Red put down his window and smiled at the young man peered into the car and looked directly at Nicole with cold, green eyes. Then his eyes flicked back to her fiancé. “Good evening, Mister Jameson.”
“Evening, Dan.”
“Is everything good, sir?”
“Better than good, Dan. Thanks.”
The gate clicked and hummed as it opened electronically. The guard watched them as they drove slowly past and now they were on the private road.
Red glanced at her. “Overwhelmed?”
“Very.” She took a deep breath and exhaled. The pond was on their left now. “It’s absolutely breathtaking.” She saw a family of ducks swimming leisurely in the still water. A quaint bridge, strewn with tiny glowing white bulbs extended over the narrower portion of the pond. In the distance, a little house lay nestled close to the water’s edge.
“We’re on about seventeen and a half acres of land,” Red said. “It’s quite a lot to maintain. Over there is the caretaker’s home, and he and a small crew keep up the grounds year round. They’re good people, you’ll get to know all of them well.”
Over the crest of a tiny hill, she caught sight of a full-sized basketball court on the left, and just next to that, tennis courts. They looked beautiful, as if they’d only just been built a day or two before. “Do you play on those?” she asked.
“I do,” Red told her. “A few times a week a tennis pro comes to the house and gives me lessons or we play a set together.”
“When you say, tennis pro, do you mean like one of those club pros that they have? The ones that give lessons to little kids and beginners or…”
Red laughed. “I mean, one of the guys ranked in the top hundred in the world. I’ve had Roger Federer our here to play, John Isner, Andre Agassi. Andre’s back isn’t so good these days. Oh, Pete Sampras…”
“They give you lessons.” She shook her head in disbelief.
“A lot of them are friends. I’ve done campaigns with most of these guys. But yeah, they give me lessons and play with me. I don’t exactly provide much of a challenge, but the pay is good and afterwards they might stay and have a lovely meal.”

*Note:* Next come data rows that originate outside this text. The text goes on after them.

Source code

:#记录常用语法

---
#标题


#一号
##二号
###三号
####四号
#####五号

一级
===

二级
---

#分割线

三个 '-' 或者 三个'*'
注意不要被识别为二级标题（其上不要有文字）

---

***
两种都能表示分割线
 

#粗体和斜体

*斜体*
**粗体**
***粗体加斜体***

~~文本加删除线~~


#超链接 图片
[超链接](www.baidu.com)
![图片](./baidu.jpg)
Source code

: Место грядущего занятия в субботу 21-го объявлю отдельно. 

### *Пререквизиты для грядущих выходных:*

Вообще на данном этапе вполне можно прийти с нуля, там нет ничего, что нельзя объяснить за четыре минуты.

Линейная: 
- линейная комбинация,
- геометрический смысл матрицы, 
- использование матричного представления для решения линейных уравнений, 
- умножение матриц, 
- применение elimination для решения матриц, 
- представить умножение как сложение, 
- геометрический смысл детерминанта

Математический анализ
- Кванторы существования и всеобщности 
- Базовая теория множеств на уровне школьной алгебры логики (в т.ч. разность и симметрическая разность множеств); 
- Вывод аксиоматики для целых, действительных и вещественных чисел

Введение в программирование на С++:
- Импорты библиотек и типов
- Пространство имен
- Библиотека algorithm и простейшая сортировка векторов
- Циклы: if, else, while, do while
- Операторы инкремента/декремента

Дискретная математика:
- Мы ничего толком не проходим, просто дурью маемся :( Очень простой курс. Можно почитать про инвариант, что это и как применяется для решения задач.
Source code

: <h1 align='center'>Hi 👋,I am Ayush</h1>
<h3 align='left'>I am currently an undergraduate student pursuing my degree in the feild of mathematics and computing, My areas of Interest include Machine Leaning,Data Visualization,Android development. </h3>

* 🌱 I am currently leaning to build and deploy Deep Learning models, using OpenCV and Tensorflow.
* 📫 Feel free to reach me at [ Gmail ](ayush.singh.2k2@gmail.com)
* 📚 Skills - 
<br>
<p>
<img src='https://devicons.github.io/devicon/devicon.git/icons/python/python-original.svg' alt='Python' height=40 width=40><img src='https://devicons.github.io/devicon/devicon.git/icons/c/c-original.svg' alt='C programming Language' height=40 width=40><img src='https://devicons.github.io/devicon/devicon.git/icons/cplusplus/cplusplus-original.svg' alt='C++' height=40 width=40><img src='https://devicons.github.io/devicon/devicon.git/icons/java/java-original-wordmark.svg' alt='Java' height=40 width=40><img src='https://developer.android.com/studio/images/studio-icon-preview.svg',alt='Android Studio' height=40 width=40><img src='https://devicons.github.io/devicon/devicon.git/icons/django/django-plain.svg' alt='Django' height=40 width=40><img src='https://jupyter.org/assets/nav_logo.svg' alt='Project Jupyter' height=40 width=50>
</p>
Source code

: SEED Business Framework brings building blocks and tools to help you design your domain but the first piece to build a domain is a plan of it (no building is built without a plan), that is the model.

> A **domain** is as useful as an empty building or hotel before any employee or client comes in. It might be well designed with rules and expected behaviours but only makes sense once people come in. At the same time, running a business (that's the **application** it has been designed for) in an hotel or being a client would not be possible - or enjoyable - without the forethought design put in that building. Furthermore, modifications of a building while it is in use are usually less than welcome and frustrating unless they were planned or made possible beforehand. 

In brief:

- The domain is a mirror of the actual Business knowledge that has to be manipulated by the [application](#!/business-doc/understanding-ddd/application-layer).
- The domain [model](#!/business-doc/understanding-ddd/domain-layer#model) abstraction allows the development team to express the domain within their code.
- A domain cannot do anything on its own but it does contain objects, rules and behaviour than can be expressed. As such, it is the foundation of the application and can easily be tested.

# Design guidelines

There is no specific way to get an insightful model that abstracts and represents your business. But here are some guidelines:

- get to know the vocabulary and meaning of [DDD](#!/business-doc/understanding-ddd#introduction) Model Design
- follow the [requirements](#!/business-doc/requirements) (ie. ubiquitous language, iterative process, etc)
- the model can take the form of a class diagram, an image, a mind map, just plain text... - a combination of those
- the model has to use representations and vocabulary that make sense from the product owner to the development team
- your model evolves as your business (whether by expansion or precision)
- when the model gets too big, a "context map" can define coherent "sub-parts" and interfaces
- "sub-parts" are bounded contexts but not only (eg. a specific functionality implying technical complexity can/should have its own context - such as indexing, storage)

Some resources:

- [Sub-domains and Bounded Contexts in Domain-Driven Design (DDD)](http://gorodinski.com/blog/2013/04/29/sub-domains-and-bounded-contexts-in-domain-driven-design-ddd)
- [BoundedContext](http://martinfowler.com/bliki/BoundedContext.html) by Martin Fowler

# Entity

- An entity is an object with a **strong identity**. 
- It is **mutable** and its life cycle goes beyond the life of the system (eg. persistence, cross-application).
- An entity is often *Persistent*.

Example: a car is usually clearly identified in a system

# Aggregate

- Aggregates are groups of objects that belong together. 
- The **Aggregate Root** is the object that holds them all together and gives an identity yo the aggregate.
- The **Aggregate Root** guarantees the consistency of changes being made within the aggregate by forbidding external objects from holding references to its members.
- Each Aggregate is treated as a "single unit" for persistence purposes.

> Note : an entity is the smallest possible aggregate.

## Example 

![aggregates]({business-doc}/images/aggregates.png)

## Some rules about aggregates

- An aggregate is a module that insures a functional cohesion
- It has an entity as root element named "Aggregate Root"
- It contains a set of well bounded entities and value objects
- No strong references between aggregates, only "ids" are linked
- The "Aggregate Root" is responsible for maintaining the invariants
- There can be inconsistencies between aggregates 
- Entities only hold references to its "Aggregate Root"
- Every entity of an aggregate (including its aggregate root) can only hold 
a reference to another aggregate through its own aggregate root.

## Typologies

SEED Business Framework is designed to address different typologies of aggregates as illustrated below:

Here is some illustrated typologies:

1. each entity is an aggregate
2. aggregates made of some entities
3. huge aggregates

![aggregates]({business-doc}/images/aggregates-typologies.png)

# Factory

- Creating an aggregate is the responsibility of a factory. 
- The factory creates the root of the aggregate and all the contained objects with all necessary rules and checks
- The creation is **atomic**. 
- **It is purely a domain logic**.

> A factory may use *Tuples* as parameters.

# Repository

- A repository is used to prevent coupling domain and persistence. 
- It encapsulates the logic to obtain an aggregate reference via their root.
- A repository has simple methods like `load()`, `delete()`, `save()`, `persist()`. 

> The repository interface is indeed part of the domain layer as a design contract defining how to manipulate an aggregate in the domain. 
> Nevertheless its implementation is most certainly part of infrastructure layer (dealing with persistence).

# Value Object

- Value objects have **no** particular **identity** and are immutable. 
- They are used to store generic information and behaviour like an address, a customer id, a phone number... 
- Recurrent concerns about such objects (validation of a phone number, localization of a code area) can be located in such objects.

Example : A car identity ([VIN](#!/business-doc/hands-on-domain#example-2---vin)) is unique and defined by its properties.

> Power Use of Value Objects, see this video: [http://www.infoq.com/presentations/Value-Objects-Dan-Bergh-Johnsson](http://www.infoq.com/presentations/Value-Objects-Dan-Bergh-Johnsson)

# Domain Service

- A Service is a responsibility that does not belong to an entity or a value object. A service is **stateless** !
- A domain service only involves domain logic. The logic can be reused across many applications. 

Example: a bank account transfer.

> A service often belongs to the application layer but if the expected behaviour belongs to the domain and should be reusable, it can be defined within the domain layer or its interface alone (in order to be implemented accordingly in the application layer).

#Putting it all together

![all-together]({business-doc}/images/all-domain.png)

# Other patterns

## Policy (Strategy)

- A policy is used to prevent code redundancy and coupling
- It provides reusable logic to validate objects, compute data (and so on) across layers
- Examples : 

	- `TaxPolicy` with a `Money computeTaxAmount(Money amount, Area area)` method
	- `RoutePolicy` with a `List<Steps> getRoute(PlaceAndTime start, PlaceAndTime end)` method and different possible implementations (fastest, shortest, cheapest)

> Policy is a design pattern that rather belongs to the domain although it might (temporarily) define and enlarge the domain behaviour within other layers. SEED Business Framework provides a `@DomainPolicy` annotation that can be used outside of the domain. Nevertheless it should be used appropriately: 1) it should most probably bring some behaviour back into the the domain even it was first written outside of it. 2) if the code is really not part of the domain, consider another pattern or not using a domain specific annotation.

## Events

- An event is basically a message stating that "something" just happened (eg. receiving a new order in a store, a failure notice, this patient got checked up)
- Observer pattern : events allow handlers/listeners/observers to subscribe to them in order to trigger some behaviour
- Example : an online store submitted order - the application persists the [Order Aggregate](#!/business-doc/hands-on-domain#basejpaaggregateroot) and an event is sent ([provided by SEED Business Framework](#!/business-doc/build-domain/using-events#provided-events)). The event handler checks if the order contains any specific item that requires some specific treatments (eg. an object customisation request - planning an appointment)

The private way stretched on and on. They came over another rise and the house appeared in the distance, sprawling and magnificent. With the lights on both inside and around the house, it looked like something from a dream Walt Disney might have had. It literally took her breath away. The entire house and property was glowing magically, as if enchanted.
“It’s a bit on the large side,” Red admitted, glancing at her reaction.
“I’ve never seen anything like it.”
“It’s got twenty-five bathrooms and twenty-three bedrooms. Fifty thousand square feet.”
“Why…why would you need any of that? You could provide room and board to a small village with that much space.”
He chuckled at her astonishment. “I suppose I don’t technically need the space. But one day I do hope to have a family, and I like the idea of having plenty of room for guests; mothers and fathers, uncles, grandparents, little kids. And everyone has their own privacy, nobody’s on top of each other.”
“Nobody can even find each other,” she said.
His expression became serious. “Maybe it’s because of how I grew up,” he told her. “We had no space at all. Me and my brother and mother, in a little apartment together, always on top of each other. I didn’t have any privacy, I had to share a room with Bryan until I was seventeen and finally went to college. I know it could have been worse, but something about it just ate at me.” His eyes were hard and she could feel the tension radiating off of him. She sensed that Red hadn’t exactly had a happy childhood.